Creative director Alessandro Sartori’s take on Zegna’s brand heritage – FashionNetwork.com
Creative director Alessandro Sartori played with the house’s codes of refined elegance, even as he subverted them- with tailoring innovations and novel materials. Like his brilliant new Horizontal Three jacket, a snug double-breasted blazer, with a hidden third button that can be used to expand the garment into a far looser silhouette.
In terms of fabrics, Alessandro dreamed up a new blend of cashmere and paper- seen in check cardigan jackets. Devoid of interior pockets and with an unexpected hand, they hung perfectly.
The show invitation was a playing card, revealing the collection’s title- Memorie. A riff on the deep history of the brand, which has just named brothers from its fourth generation– Edoardo and Angelo– as new co-CEOs, 115 years after the label was founded in Trivero, Italy. This also referenced Alessandro Sartori’s own memories of his father, who died when he was a young boy.
Monochrome layers at Zegna – FashionNetwork.com
“One of my strongest emotions was my dad putting on a suit or jacket. When I later found photos of him, I rediscovered my father through his clothes,” explained a wistful Sartori.
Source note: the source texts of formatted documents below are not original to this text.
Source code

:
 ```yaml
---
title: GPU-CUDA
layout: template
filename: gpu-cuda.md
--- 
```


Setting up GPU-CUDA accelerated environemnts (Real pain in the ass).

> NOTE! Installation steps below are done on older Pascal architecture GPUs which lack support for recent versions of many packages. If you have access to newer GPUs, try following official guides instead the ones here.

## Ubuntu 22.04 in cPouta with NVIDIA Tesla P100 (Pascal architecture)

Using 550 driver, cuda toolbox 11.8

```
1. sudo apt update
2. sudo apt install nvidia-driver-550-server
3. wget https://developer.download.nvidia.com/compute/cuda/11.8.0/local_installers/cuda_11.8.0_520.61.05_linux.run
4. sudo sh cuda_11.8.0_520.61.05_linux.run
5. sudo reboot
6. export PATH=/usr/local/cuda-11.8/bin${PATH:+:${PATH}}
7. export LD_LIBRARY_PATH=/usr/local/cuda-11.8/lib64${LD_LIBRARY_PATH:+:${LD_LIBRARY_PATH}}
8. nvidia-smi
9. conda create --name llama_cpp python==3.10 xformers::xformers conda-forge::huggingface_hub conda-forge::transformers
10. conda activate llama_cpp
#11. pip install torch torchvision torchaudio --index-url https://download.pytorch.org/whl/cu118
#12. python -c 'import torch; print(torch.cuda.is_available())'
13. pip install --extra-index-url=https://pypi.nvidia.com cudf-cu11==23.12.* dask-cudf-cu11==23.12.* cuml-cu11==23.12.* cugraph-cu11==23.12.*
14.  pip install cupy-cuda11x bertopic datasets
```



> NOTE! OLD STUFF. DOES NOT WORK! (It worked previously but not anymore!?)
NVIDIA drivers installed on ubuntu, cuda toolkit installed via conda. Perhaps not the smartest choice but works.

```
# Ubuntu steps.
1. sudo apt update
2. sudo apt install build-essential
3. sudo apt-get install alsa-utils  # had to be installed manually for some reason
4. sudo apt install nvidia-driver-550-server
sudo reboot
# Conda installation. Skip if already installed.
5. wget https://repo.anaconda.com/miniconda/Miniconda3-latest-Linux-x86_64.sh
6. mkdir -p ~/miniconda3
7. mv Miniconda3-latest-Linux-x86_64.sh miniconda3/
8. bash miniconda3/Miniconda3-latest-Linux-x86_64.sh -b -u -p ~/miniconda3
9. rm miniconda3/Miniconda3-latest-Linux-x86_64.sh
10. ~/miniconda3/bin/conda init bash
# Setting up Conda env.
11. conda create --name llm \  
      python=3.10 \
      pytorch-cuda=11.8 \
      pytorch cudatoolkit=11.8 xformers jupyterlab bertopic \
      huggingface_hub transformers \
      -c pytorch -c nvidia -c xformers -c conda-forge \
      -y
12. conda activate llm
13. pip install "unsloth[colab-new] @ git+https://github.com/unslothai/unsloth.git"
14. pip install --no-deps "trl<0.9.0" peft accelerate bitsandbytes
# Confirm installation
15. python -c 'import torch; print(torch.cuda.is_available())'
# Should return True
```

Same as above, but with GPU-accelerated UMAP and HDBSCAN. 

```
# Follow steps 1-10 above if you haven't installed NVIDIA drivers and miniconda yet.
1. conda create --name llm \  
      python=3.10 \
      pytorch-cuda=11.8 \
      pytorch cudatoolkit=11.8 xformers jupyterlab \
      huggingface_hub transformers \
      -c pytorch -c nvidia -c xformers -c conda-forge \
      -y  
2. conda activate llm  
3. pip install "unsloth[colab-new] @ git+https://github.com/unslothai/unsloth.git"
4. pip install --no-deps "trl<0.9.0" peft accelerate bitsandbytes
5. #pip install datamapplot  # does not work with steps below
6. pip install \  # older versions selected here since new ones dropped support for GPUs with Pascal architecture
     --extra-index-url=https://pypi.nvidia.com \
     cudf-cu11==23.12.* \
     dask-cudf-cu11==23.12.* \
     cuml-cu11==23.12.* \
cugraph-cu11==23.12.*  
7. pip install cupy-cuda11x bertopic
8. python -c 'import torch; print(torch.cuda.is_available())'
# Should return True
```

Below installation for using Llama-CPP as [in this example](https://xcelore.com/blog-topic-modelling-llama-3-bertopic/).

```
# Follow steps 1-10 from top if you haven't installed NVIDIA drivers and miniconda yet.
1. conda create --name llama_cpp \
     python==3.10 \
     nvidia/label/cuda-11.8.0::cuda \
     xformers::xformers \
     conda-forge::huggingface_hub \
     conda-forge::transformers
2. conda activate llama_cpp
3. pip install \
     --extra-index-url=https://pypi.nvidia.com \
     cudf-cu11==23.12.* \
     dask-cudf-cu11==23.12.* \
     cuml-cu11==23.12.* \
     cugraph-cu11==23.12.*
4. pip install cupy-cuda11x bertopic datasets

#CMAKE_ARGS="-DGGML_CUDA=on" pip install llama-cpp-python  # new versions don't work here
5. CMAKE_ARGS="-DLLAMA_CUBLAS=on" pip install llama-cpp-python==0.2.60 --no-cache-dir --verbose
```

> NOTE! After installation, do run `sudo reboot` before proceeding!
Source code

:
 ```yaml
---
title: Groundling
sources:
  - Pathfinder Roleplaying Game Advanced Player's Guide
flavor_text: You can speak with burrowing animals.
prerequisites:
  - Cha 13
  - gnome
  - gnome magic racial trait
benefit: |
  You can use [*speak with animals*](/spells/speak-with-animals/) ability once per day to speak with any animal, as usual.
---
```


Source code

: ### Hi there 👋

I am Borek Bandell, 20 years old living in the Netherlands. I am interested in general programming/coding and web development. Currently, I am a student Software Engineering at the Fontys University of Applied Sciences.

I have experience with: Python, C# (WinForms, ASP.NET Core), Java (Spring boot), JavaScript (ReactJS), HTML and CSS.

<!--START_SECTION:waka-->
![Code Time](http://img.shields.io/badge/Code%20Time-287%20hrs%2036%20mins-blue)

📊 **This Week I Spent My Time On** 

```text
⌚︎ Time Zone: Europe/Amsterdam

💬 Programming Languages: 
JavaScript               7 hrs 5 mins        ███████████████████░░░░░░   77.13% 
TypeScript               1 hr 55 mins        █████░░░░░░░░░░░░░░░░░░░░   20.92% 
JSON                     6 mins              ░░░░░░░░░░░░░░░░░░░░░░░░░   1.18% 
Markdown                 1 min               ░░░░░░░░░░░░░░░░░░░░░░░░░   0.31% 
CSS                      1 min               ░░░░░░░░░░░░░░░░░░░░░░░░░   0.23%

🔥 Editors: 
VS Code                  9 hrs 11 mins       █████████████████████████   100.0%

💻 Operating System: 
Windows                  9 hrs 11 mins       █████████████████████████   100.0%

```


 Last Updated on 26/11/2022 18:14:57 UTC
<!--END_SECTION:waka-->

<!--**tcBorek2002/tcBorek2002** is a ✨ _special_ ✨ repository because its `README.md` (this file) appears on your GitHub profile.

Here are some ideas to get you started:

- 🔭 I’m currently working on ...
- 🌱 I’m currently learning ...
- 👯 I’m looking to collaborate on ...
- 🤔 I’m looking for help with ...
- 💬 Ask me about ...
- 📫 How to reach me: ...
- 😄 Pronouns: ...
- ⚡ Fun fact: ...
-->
The show was also the latest example of smart storytelling by this designer, who presented an early 1930s suit made for founder Ermenegildo Zegna in an Australian wool fabric woven at his own mill. Encased in a museum glass box at the entrance to the show, with a sign that read: Abito 1– or ‘First Suit.’
Staged on a classically cloudy January in Lombardy when a chill humidity seeps down from the nearby Alps, the collection looked ideal for the conditions. Notably, a beautiful series of Donegal tweed style speckled beige and brown suits. Worn with fine wool shirts finished with leather buttons.
No other major Italian tailoring brand has been as courageous as Zegna in pivoting an historically business suits-driven business into the new era of casual luxury. A key reason it could do so is the talent of its creative director Alessandro Sartori.
Zegna’s latest suits – FashionNetwork.com
That said, he produced multiple modernist suits in wide yet subtle stripes, cut with large, notched lapels. And showed multiple great coats with forgivingly softer shoulders. Natty yet always noble and worn on a cast of multiple generations, parading around the carpeted floor.
Backed up by a soundtrack that blended Nick Cave’s Into My Arms with Max Richter’s In The Garden, this was as polished a fashion statement as one could imagine. As Sartori kept stretching the Zegna DNA without ever snapping it.
“I am the custodian of the Zegna family wardrobe,” smiled Alessandro post-show. Before- for his next trick- trying on a Horizontal Three to show how the technique worked to much applause.